Data supplied
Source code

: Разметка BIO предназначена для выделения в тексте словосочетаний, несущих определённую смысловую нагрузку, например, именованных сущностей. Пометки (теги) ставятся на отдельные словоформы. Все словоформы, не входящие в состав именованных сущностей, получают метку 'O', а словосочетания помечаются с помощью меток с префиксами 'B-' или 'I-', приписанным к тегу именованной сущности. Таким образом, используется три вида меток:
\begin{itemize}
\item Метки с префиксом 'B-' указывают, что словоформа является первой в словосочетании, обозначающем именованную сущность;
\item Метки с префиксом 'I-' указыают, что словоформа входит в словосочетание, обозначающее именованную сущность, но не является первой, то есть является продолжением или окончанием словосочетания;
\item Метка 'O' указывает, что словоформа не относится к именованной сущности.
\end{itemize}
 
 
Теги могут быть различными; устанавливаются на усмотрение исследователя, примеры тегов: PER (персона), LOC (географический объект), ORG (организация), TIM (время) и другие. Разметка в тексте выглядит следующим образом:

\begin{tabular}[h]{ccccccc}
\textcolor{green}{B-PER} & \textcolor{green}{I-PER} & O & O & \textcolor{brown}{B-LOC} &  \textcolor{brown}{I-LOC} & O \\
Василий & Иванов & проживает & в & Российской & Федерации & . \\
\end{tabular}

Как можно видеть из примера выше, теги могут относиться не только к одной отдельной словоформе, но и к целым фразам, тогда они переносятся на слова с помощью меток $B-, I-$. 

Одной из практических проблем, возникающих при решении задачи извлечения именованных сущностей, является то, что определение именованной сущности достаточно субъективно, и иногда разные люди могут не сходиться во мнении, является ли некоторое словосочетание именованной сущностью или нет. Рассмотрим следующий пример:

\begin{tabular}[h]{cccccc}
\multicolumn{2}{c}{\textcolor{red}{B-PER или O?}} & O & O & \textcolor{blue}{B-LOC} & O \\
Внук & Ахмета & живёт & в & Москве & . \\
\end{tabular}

Directions for this task
Return the listing verbatim.

Response to this exercise
Source code

: Разметка BIO предназначена для выделения в тексте словосочетаний, несущих определённую смысловую нагрузку, например, именованных сущностей. Пометки (теги) ставятся на отдельные словоформы. Все словоформы, не входящие в состав именованных сущностей, получают метку 'O', а словосочетания помечаются с помощью меток с префиксами 'B-' или 'I-', приписанным к тегу именованной сущности. Таким образом, используется три вида меток:
\begin{itemize}
\item Метки с префиксом 'B-' указывают, что словоформа является первой в словосочетании, обозначающем именованную сущность;
\item Метки с префиксом 'I-' указыают, что словоформа входит в словосочетание, обозначающее именованную сущность, но не является первой, то есть является продолжением или окончанием словосочетания;
\item Метка 'O' указывает, что словоформа не относится к именованной сущности.
\end{itemize}
 
 
Теги могут быть различными; устанавливаются на усмотрение исследователя, примеры тегов: PER (персона), LOC (географический объект), ORG (организация), TIM (время) и другие. Разметка в тексте выглядит следующим образом:

\begin{tabular}[h]{ccccccc}
\textcolor{green}{B-PER} & \textcolor{green}{I-PER} & O & O & \textcolor{brown}{B-LOC} &  \textcolor{brown}{I-LOC} & O \\
Василий & Иванов & проживает & в & Российской & Федерации & . \\
\end{tabular}

Как можно видеть из примера выше, теги могут относиться не только к одной отдельной словоформе, но и к целым фразам, тогда они переносятся на слова с помощью меток $B-, I-$. 

Одной из практических проблем, возникающих при решении задачи извлечения именованных сущностей, является то, что определение именованной сущности достаточно субъективно, и иногда разные люди могут не сходиться во мнении, является ли некоторое словосочетание именованной сущностью или нет. Рассмотрим следующий пример:

\begin{tabular}[h]{cccccc}
\multicolumn{2}{c}{\textcolor{red}{B-PER или O?}} & O & O & \textcolor{blue}{B-LOC} & O \\
Внук & Ахмета & живёт & в & Москве & . \\
\end{tabular}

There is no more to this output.